I am trying to find Jordan's form of this matrix: \begin{pmatrix} 0 & 1 & 0\\ -4& 4& 0\\ -2 & 1& 2 \end{pmatrix} The only eigenvalue $r$ is 2 and therefore the simplest eigenvector $v_{1}$ is (0, 0, 1) To get the other two independent vectors (generalized eigenvectors) for the P matrix we need to compute $(A-rI)v_{2}=v_{1}$ and $(A-rI)v_{3}=v_{2}$ .
However, in the calculation for 2 I get the following system which has no solution:
$$ \left[ \begin{array}{ccc|c} -2 & 0& 0&0 \\ 0& 1& 0&0 \\ 0& 0& 0 & 1 \end{array} \right] $$
Any Idea on what I am doing wrong? If the eigenvalue is 2, when we substract it the lowest row will always contain all zeros...
I like this method for hand calculations: first, calling your matrix $A,$ let $$ B = A - 2 I $$ $$ B = \left( \begin{array}{ccc} -2&1&0 \\ -4&2&0 \\ -2&1&0 \end{array} \right) $$ A basis for the genuine eigenvectors is given by the convenient $$ E = \left( \begin{array}{cc} 1&0 \\ 2&0 \\ 0&1 \end{array} \right) $$ We may or may not be using these eigenvectors in the form shown. We know that the characteristic equation for $A$ is just showing $B^3 = 0.$ However, the minimal polynomial for $A$ is $B^2 = 0,$ which you can check easily enough.

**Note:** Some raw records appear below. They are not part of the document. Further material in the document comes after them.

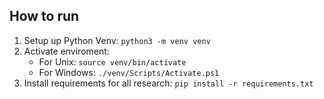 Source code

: ## How to run

1. Setup up Python Venv: `python3 -m venv venv`
2. Activate enviroment: 
   - For Unix: `source venv/bin/activate`
   - For Windows: `./venv/Scripts/Activate.ps1`      
3. Install requirements for all research: `pip install -r requirements.txt`
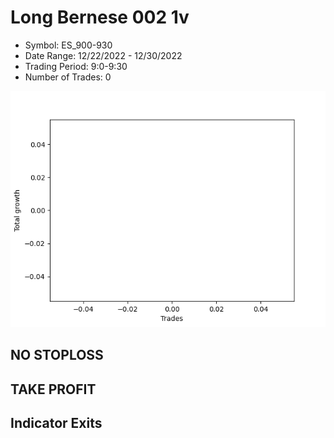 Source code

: # Long Bernese 002 1v 
- Symbol: ES_900-930
- Date Range: 12/22/2022 - 12/30/2022
- Trading Period: 9:0-9:30
- Number of Trades: 0

![Plot](LongBernese0021vES_900-930.png)
## NO STOPLOSS














## TAKE PROFIT











## Indicator Exits

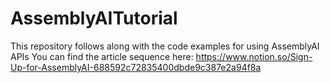 # AssemblyAITutorial

This repository follows along with the code examples for using AssemblyAI APIs
You can find the article sequence here: https://www.notion.so/Sign-Up-for-AssemblyAI-688592c72835400dbde9c387e2a94f8a
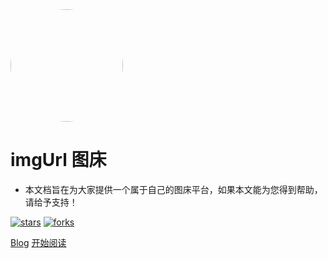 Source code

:<img width="180px" style="border-radius: 50%" bor src="https://ftp.bmp.ovh/imgs/2022/02/214edde10ecd29df.jpg">

# imgUrl 图床

- 本文档旨在为大家提供一个属于自己的图床平台，如果本文能为您得到帮助，请给予支持！

[![stars](https://badgen.net/github/stars/Q-Angelo/Nodejs-Roadmap?icon=github&color=4ab8a1)](https://github.com/Q-Angelo/Nodejs-Roadmap) [![forks](https://badgen.net/github/forks/Q-Angelo/Nodejs-Roadmap?icon=github&color=4ab8a1)](https://github.com/Q-Angelo/Nodejs-Roadmap)

[Blog](<https://waite.wang/>)
[开始阅读](README.md)

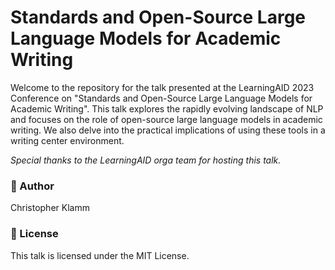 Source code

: # Standards and Open-Source Large Language Models for Academic Writing

Welcome to the repository for the talk presented at the LearningAID 2023 Conference on "Standards and Open-Source Large Language Models for Academic Writing". This talk explores the rapidly evolving landscape of NLP and focuses on the role of open-source large language models in academic writing. We also delve into the practical implications of using these tools in a writing center environment.

_Special thanks to the LearningAID orga team for hosting this talk._

### 👤 Author
Christopher Klamm

### 📝 License
This talk is licensed under the MIT License.
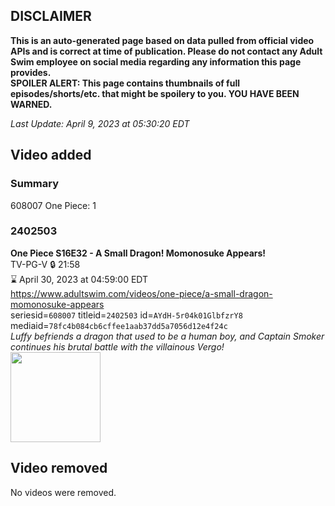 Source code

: ## DISCLAIMER
**This is an auto-generated page based on data pulled from official video APIs and is correct at time of publication. Please do not contact any Adult Swim employee on social media regarding any information this page provides.**  
**SPOILER ALERT: This page contains thumbnails of full episodes/shorts/etc. that might be spoilery to you. YOU HAVE BEEN WARNED.**  

_Last Update: April 9, 2023 at 05:30:20 EDT_
## Video added
### Summary
608007 One Piece: 1  
### 2402503
**One Piece S16E32 - A Small Dragon! Momonosuke Appears!**  
TV-PG-V 🔒 21:58  
⌛ April 30, 2023 at 04:59:00 EDT  
https://www.adultswim.com/videos/one-piece/a-small-dragon-momonosuke-appears  
seriesid=`608007` titleid=`2402503` id=`AYdH-5r04k01GlbfzrY8` mediaid=`78fc4b084cb6cffee1aab37dd5a7056d12e4f24c`  
_Luffy befriends a dragon that used to be a human boy, and Captain Smoker continues his brutal battle with the villainous Vergo!_  
<a href="https://media.cdn.adultswim.com/uploads/20230408/thumbnails/2_2348112353-OnePiece611Still001tiny.png"><img src="https://media.cdn.adultswim.com/uploads/20230408/thumbnails/2_2348112353-OnePiece611Still001tiny.png" height="144px" /></a>
## Video removed
No videos were removed.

We are going to make a matrix $R$ with columns $u,v,w;$ on the far right, we take $w$ as any vector with $B^2 w = 0$ (automatic) but $Bw \neq 0.$ Then $v = Bw$ will be a genuine eigenvector. Finally, we will choose an independent eigenvalue $u.$
I like ones and zeros, I choose $$ w = \left( \begin{array}{c} 0 \\ 1 \\ 0 \end{array} \right) $$ Then from $v = B w$ we get $$ v = \left( \begin{array}{c} 1 \\ 2 \\ 1 \end{array} \right) $$
This $v$ is a genuine eigenvector, it is the sum of the two columns of my $E.$ At last, we get to choose some $u$ eigenvector that is not a multiple of $v,$ I choose $$ u = \left( \begin{array}{c} 0 \\ 0 \\ 1 \end{array} \right) $$
$$ R = \left( \begin{array}{ccc} 0&1&0 \\ 0&2&1 \\ 1&1&0 \end{array} \right) $$ Next we find $R^{-1} $ and $J = R^{-1}A R,$ which will be the Jordan form if we did it correctly. A piece of luck , because of choosing ones and zeros, the determinant of $R$ is small, actually $1,$ and we calculate
$$ R^{-1} = \left( \begin{array}{ccc} -1&0&1 \\ 1&0&0 \\ -2&1&0 \end{array} \right) $$ and
$$ J = R^{-1} A R = \left( \begin{array}{ccc} 2&0&0 \\ 0&2&1 \\ 0&0&2 \end{array} \right) $$ $$ $$ $$ R^{-1} A R = J $$ $$ \left( \begin{array}{ccc} -1&0&1 \\ 1&0&0 \\ -2&1&0 \end{array} \right) \left( \begin{array}{ccc} 0&1&0 \\ -4&4&0 \\ -2&1&2 \end{array} \right) \left( \begin{array}{ccc} 0&1&0 \\ 0&2&1 \\ 1&1&0 \end{array} \right) = \left( \begin{array}{ccc} 2&0&0 \\ 0&2&1 \\ 0&0&2 \end{array} \right) $$ $$ $$ $$ R J R^{-1} = A $$ $$ \left( \begin{array}{ccc} 0&1&0 \\ 0&2&1 \\ 1&1&0 \end{array} \right) \left( \begin{array}{ccc} 2&0&0 \\ 0&2&1 \\ 0&0&2 \end{array} \right) \left( \begin{array}{ccc} -1&0&1 \\ 1&0&0 \\ -2&1&0 \end{array} \right) = \left( \begin{array}{ccc} 0&1&0 \\ -4&4&0 \\ -2&1&2 \end{array} \right) $$
COMMENT: the line above "as any vector with $B^2 w = 0$ (automatic)" may appear silly. If, however, you were given a 5 by 5 matrix $A$ with characteristic polynomial $(x - 5)^3 (x-7)^2$ and minimal polynomial $(x - 5)^2 (x-7),$ the demand for a vector $w$ with $(A - 5I)^2 w = 0$ but $(A - 5I) w \neq 0$ would make some sense, as the eigenvalue $7$ is ignored in this condition.